#Non-parametric tests
All the previous tests assume that the data have different characteristics, such as normal distribution and homogeneity of variance. If the data CANNOT comply with these assumptions then the previous tests should not be used and alternative tests have to be explored. One set of tests are known as “Non-Parametric tests” or “Distribution Free Tests”.
Most of these tests do no use the original data but use the Ranks of the data. That is is done by assigning “new values” to the original data. The lowest value is assigned the rank of 1, the the next lowest value the rank of 2, and so on. Thus the highest value has the highest rank.
Then the analysis are on the ranks and NOT on the original values.
#install.packages("car")
#install.packages("clinfun")
#install.packages("ggplot2")
#install.packages("pastecs")
#install.packages("pgirmess")
library(car) # Companion to applied Regression
library(clinfun) # Clinical Trial Design and Data Analysis Functions
library(ggplot2) # Graphic production
library(pastecs) # Package for analysis of Space -Time ecological Series
library(pgirmess) # Spatial Analysis and Data Mining for Field Ecologist
## The legacy packages maptools, rgdal, and rgeos, underpinning the sp package,
## which was just loaded, will retire in October 2023.
## Please refer to R-spatial evolution reports for details, especially
## https://r-spatial.org/r/2023/05/15/evolution4.html.
## It may be desirable to make the sf package available;
## package maintainers should consider adding sf to Suggests:.
## The sp package is now running under evolution status 2
## (status 2 uses the sf package in place of rgdal)

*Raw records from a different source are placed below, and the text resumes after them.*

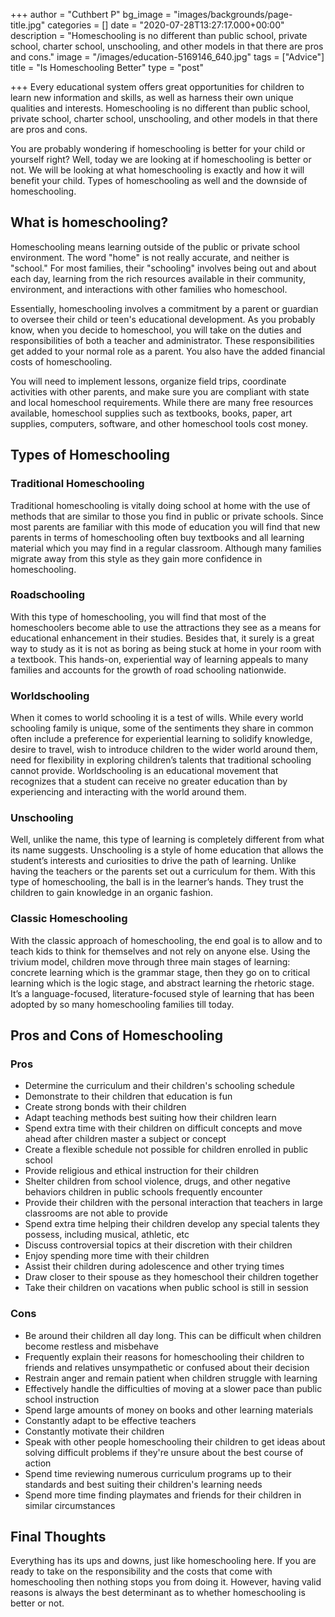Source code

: +++
author = "Cuthbert P"
bg_image = "images/backgrounds/page-title.jpg"
categories = []
date = "2020-07-28T13:27:17.000+00:00"
description = "Homeschooling is no different than public school, private school, charter school, unschooling, and other models in that there are pros and cons."
image = "/images/education-5169146_640.jpg"
tags = ["Advice"]
title = "Is Homeschooling Better"
type = "post"

+++
Every educational system offers great opportunities for children to learn new information and skills, as well as harness their own unique qualities and interests. Homeschooling is no different than public school, private school, charter school, unschooling, and other models in that there are pros and cons.

You are probably wondering if homeschooling is better for your child or yourself right? Well, today we are looking at if homeschooling is better or not. We will be looking at what homeschooling is exactly and how it will benefit your child. Types of homeschooling as well and the downside of homeschooling.

## What is homeschooling?

Homeschooling means learning outside of the public or private school environment. The word "home" is not really accurate, and neither is "school." For most families, their "schooling" involves being out and about each day, learning from the rich resources available in their community, environment, and interactions with other families who homeschool.

Essentially, homeschooling involves a commitment by a parent or guardian to oversee their child or teen's educational development. As you probably know, when you decide to homeschool, you will take on the duties and responsibilities of both a teacher and administrator. These responsibilities get added to your normal role as a parent. You also have the added financial costs of homeschooling.

You will need to implement lessons, organize field trips, coordinate activities with other parents, and make sure you are compliant with state and local homeschool requirements. While there are many free resources available, homeschool supplies such as textbooks, books, paper, art supplies, computers, software, and other homeschool tools cost money.

## Types of Homeschooling

### Traditional Homeschooling

Traditional homeschooling is vitally doing school at home with the use of methods that are similar to those you find in public or private schools. Since most parents are familiar with this mode of education you will find that new parents in terms of homeschooling often buy textbooks and all learning material which you may find in a regular classroom. Although many families migrate away from this style as they gain more confidence in homeschooling.

### Roadschooling

With this type of homeschooling, you will find that most of the homeschoolers become able to use the attractions they see as a means for educational enhancement in their studies. Besides that, it surely is a great way to study as it is not as boring as being stuck at home in your room with a textbook. This hands-on, experiential way of learning appeals to many families and accounts for the growth of road schooling nationwide.

### Worldschooling

When it comes to world schooling it is a test of wills. While every world schooling family is unique, some of the sentiments they share in common often include a preference for experiential learning to solidify knowledge, desire to travel, wish to introduce children to the wider world around them, need for flexibility in exploring children’s talents that traditional schooling cannot provide. Worldschooling is an educational movement that recognizes that a student can receive no greater education than by experiencing and interacting with the world around them.

### Unschooling

Well, unlike the name, this type of learning is completely different from what its name suggests. Unschooling is a style of home education that allows the student’s interests and curiosities to drive the path of learning. Unlike having the teachers or the parents set out a curriculum for them. With this type of homeschooling, the ball is in the learner’s hands. They trust the children to gain knowledge in an organic fashion.

### Classic Homeschooling

With the classic approach of homeschooling, the end goal is to allow and to teach kids to think for themselves and not rely on anyone else. Using the trivium model, children move through three main stages of learning: concrete learning which is the grammar stage, then they go on to critical learning which is the logic stage, and abstract learning the rhetoric stage. It’s a language-focused, literature-focused style of learning that has been adopted by so many homeschooling families till today.

## Pros and Cons of Homeschooling

### Pros

* Determine the curriculum and their children's schooling schedule
* Demonstrate to their children that education is fun
* Create strong bonds with their children
* Adapt teaching methods best suiting how their children learn
* Spend extra time with their children on difficult concepts and move ahead after children master a subject or concept
* Create a flexible schedule not possible for children enrolled in public school
* Provide religious and ethical instruction for their children
* Shelter children from school violence, drugs, and other negative behaviors children in public schools frequently encounter
* Provide their children with the personal interaction that teachers in large classrooms are not able to provide
* Spend extra time helping their children develop any special talents they possess, including musical, athletic, etc
* Discuss controversial topics at their discretion with their children
* Enjoy spending more time with their children
* Assist their children during adolescence and other trying times
* Draw closer to their spouse as they homeschool their children together
* Take their children on vacations when public school is still in session

### Cons

* Be around their children all day long. This can be difficult when children become restless and misbehave
* Frequently explain their reasons for homeschooling their children to friends and relatives unsympathetic or confused about their decision
* Restrain anger and remain patient when children struggle with learning
* Effectively handle the difficulties of moving at a slower pace than public school instruction
* Spend large amounts of money on books and other learning materials
* Constantly adapt to be effective teachers
* Constantly motivate their children
* Speak with other people homeschooling their children to get ideas about solving difficult problems if they're unsure about the best course of action
* Spend time reviewing numerous curriculum programs up to their standards and best suiting their children's learning needs
* Spend more time finding playmates and friends for their children in similar circumstances

## Final Thoughts

Everything has its ups and downs, just like homeschooling here. If you are ready to take on the responsibility and the costs that come with homeschooling then nothing stops you from doing it. However, having valid reasons is always the best determinant as to whether homeschooling is better or not.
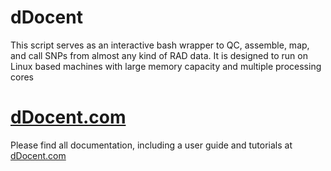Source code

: dDocent
=======

This script serves as an interactive bash wrapper to QC, assemble, map, and call SNPs from almost any kind of RAD data.  It is designed to run on Linux based machines with large memory capacity and multiple processing cores


# [dDocent.com]("ddocent.com")

Please find all documentation, including a user guide and tutorials at [dDocent.com]("ddocent.com")
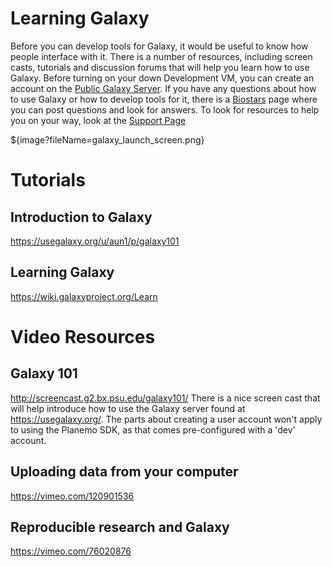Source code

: 
Learning Galaxy
===============

Before you can develop tools for Galaxy, it would be useful to know how people interface with it. There is a number of resources, including screen casts, tutorials and discussion forums that will help you learn how to use Galaxy. Before turning on your down Development VM, you can create an account on the [Public Galaxy Server](https://usegalaxy.org/). If you have any questions about how to use Galaxy or how to develop tools for it, there is a [Biostars](https://biostar.usegalaxy.org/) page where you can post questions and look for answers. To look for resources to help you on your way, look at the [Support Page](https://wiki.galaxyproject.org/Support)

${image?fileName=galaxy_launch_screen.png}

Tutorials
=========

Introduction to Galaxy
----------------------
https://usegalaxy.org/u/aun1/p/galaxy101

Learning Galaxy
---------------
https://wiki.galaxyproject.org/Learn

Video Resources
===============

Galaxy 101
----------
http://screencast.g2.bx.psu.edu/galaxy101/
There is a nice screen cast that will help introduce how to use the Galaxy server found at https://usegalaxy.org/. The parts about creating a user account won't apply to using the Planemo SDK, as that comes pre-configured with a 'dev' account.

Uploading data from your computer
---------------------------------
https://vimeo.com/120901536

Reproducible research and Galaxy
--------------------------------
https://vimeo.com/76020876
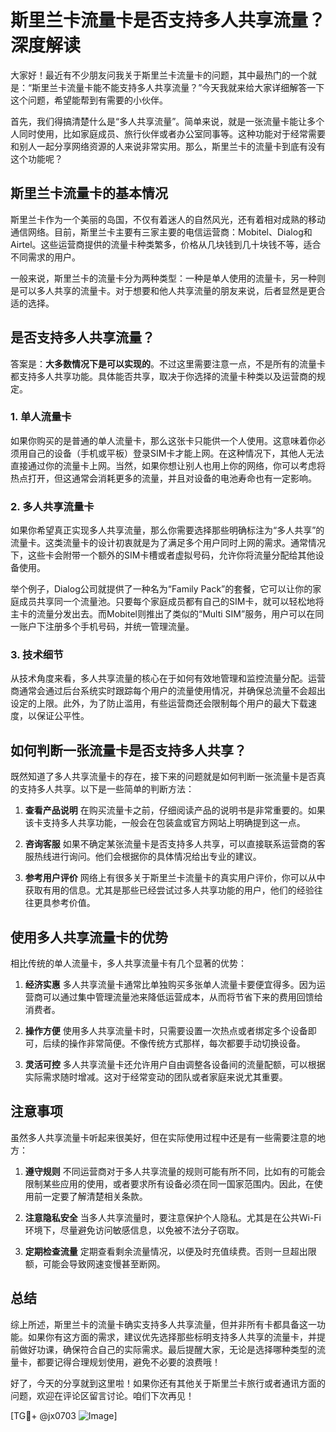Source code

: # 斯里兰卡流量卡是否支持多人共享流量？深度解读

大家好！最近有不少朋友问我关于斯里兰卡流量卡的问题，其中最热门的一个就是：“斯里兰卡流量卡能不能支持多人共享流量？”今天我就来给大家详细解答一下这个问题，希望能帮到有需要的小伙伴。

首先，我们得搞清楚什么是“多人共享流量”。简单来说，就是一张流量卡能让多个人同时使用，比如家庭成员、旅行伙伴或者办公室同事等。这种功能对于经常需要和别人一起分享网络资源的人来说非常实用。那么，斯里兰卡的流量卡到底有没有这个功能呢？

## 斯里兰卡流量卡的基本情况

斯里兰卡作为一个美丽的岛国，不仅有着迷人的自然风光，还有着相对成熟的移动通信网络。目前，斯里兰卡主要有三家主要的电信运营商：Mobitel、Dialog和Airtel。这些运营商提供的流量卡种类繁多，价格从几块钱到几十块钱不等，适合不同需求的用户。

一般来说，斯里兰卡的流量卡分为两种类型：一种是单人使用的流量卡，另一种则是可以多人共享的流量卡。对于想要和他人共享流量的朋友来说，后者显然是更合适的选择。

## 是否支持多人共享流量？

答案是：**大多数情况下是可以实现的**。不过这里需要注意一点，不是所有的流量卡都支持多人共享功能。具体能否共享，取决于你选择的流量卡种类以及运营商的规定。

### 1. **单人流量卡**
如果你购买的是普通的单人流量卡，那么这张卡只能供一个人使用。这意味着你必须用自己的设备（手机或平板）登录SIM卡才能上网。在这种情况下，其他人无法直接通过你的流量卡上网。当然，如果你想让别人也用上你的网络，你可以考虑将热点打开，但这通常会消耗更多的流量，并且对设备的电池寿命也有一定影响。

### 2. **多人共享流量卡**
如果你希望真正实现多人共享流量，那么你需要选择那些明确标注为“多人共享”的流量卡。这类流量卡的设计初衷就是为了满足多个用户同时上网的需求。通常情况下，这些卡会附带一个额外的SIM卡槽或者虚拟号码，允许你将流量分配给其他设备使用。

举个例子，Dialog公司就提供了一种名为“Family Pack”的套餐，它可以让你的家庭成员共享同一个流量池。只要每个家庭成员都有自己的SIM卡，就可以轻松地将主卡的流量分发出去。而Mobitel则推出了类似的“Multi SIM”服务，用户可以在同一账户下注册多个手机号码，并统一管理流量。

### 3. **技术细节**
从技术角度来看，多人共享流量的核心在于如何有效地管理和监控流量分配。运营商通常会通过后台系统实时跟踪每个用户的流量使用情况，并确保总流量不会超出设定的上限。此外，为了防止滥用，有些运营商还会限制每个用户的最大下载速度，以保证公平性。

## 如何判断一张流量卡是否支持多人共享？

既然知道了多人共享流量卡的存在，接下来的问题就是如何判断一张流量卡是否真的支持多人共享。以下是一些简单的判断方法：

1. **查看产品说明**
   在购买流量卡之前，仔细阅读产品的说明书是非常重要的。如果该卡支持多人共享功能，一般会在包装盒或官方网站上明确提到这一点。

2. **咨询客服**
   如果不确定某张流量卡是否支持多人共享，可以直接联系运营商的客服热线进行询问。他们会根据你的具体情况给出专业的建议。

3. **参考用户评价**
   网络上有很多关于斯里兰卡流量卡的真实用户评价，你可以从中获取有用的信息。尤其是那些已经尝试过多人共享功能的用户，他们的经验往往更具参考价值。

## 使用多人共享流量卡的优势

相比传统的单人流量卡，多人共享流量卡有几个显著的优势：

1. **经济实惠**
   多人共享流量卡通常比单独购买多张单人流量卡要便宜得多。因为运营商可以通过集中管理流量池来降低运营成本，从而将节省下来的费用回馈给消费者。

2. **操作方便**
   使用多人共享流量卡时，只需要设置一次热点或者绑定多个设备即可，后续的操作非常简便。不像传统方式那样，每次都要手动切换设备。

3. **灵活可控**
   多人共享流量卡还允许用户自由调整各设备间的流量配额，可以根据实际需求随时增减。这对于经常变动的团队或者家庭来说尤其重要。

## 注意事项

虽然多人共享流量卡听起来很美好，但在实际使用过程中还是有一些需要注意的地方：

1. **遵守规则**
   不同运营商对于多人共享流量的规则可能有所不同，比如有的可能会限制某些应用的使用，或者要求所有设备必须在同一国家范围内。因此，在使用前一定要了解清楚相关条款。

2. **注意隐私安全**
   当多人共享流量时，要注意保护个人隐私。尤其是在公共Wi-Fi环境下，尽量避免访问敏感信息，以免被不法分子窃取。

3. **定期检查流量**
   定期查看剩余流量情况，以便及时充值续费。否则一旦超出限额，可能会导致网速变慢甚至断网。

## 总结

综上所述，斯里兰卡的流量卡确实支持多人共享流量，但并非所有卡都具备这一功能。如果你有这方面的需求，建议优先选择那些标明支持多人共享的流量卡，并提前做好功课，确保符合自己的实际需求。最后提醒大家，无论是选择哪种类型的流量卡，都要记得合理规划使用，避免不必要的浪费哦！

好了，今天的分享就到这里啦！如果你还有其他关于斯里兰卡旅行或者通讯方面的问题，欢迎在评论区留言讨论。咱们下次再见！

[TG💪+ @jx0703 ![Image](https://github.com/user-attachments/assets/dbca1d08-cadb-493c-b0ec-ad6f7a83f270)]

## Registered S3 method overwritten by 'pgirmess':
## method from
## print.mc mc2d
##
## Attaching package: 'pgirmess'
## The following object is masked from 'package:Rmisc':
##
## CI
The function “gl()” is a function that generates factors by specifying the pattern of their levels gl(n, k, lenght=n*k, labels=1:n, ordered=FALSE)
The data come from 20 participants, 10 drinking alcohol and 10 taking ecstasy. Posterior to their consumption the “Beck Depression Inventory” was conducted on each of the participants. The scale is from 0 (happy) to 63 (truly depressed)
https://www.ismanet.org/doctoryourspirit/pdfs/Beck-Depression-Inventory-BDI.pdf
sundayBDI<-c(15, 35, 16, 18, 19,
17, 27, 16, 13, 20,
16, 15, 20, 15, 16,
13, 14, 19, 18, 18)
wedsBDI<-c(28, 35, 35, 24, 39, 32,
27, 29, 36, 35, 5, 6,
30, 8, 9, 7, 6, 17,
3, 10)
drug<-gl(2, 10, labels = c("Ecstasy", "Alcohol"))
Gender=gl(2, 10, labels = c("Male", "Female"))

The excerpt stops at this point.